_What is required_
Read through the data and report every line in which the word "Example" occurs.

_The records_

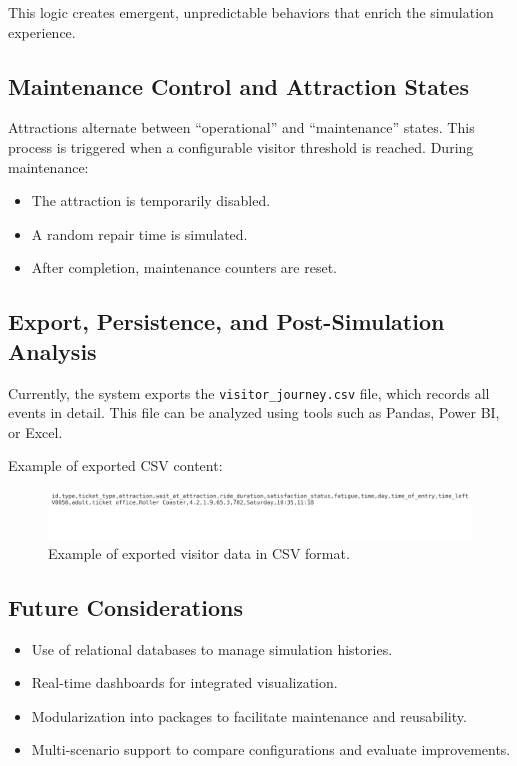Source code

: \documentclass[12pt]{article}
\begin{document}
This logic creates emergent, unpredictable behaviors that enrich the simulation experience.

\subsection{Maintenance Control and Attraction States}

Attractions alternate between “operational” and “maintenance” states. This process is triggered when a configurable visitor threshold is reached. During maintenance:
\begin{itemize}
    \item The attraction is temporarily disabled.
    \item A random repair time is simulated.
    \item After completion, maintenance counters are reset.
\end{itemize}
\subsection{Export, Persistence, and Post-Simulation Analysis}

Currently, the system exports the \texttt{visitor\_journey.csv} file, which records all events in detail. This file can be analyzed using tools such as Pandas, Power BI, or Excel.

Example of exported CSV content:

\begin{figure}[H]
    \centering
    \includegraphics[width=1\textwidth]{visitor_csv_record.png}
    \caption{Example of exported visitor data in CSV format.}
    \label{fig:visitor-csv-record}
\end{figure}


\subsection{Future Considerations}

\begin{itemize}
    \item Use of relational databases to manage simulation histories.
    \item Real-time dashboards for integrated visualization.
    \item Modularization into packages to facilitate maintenance and reusability.
    \item Multi-scenario support to compare configurations and evaluate improvements.
\end{itemize}
\end{document}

_Answer section_
Example of exported CSV content:
    \caption{Example of exported visitor data in CSV format.}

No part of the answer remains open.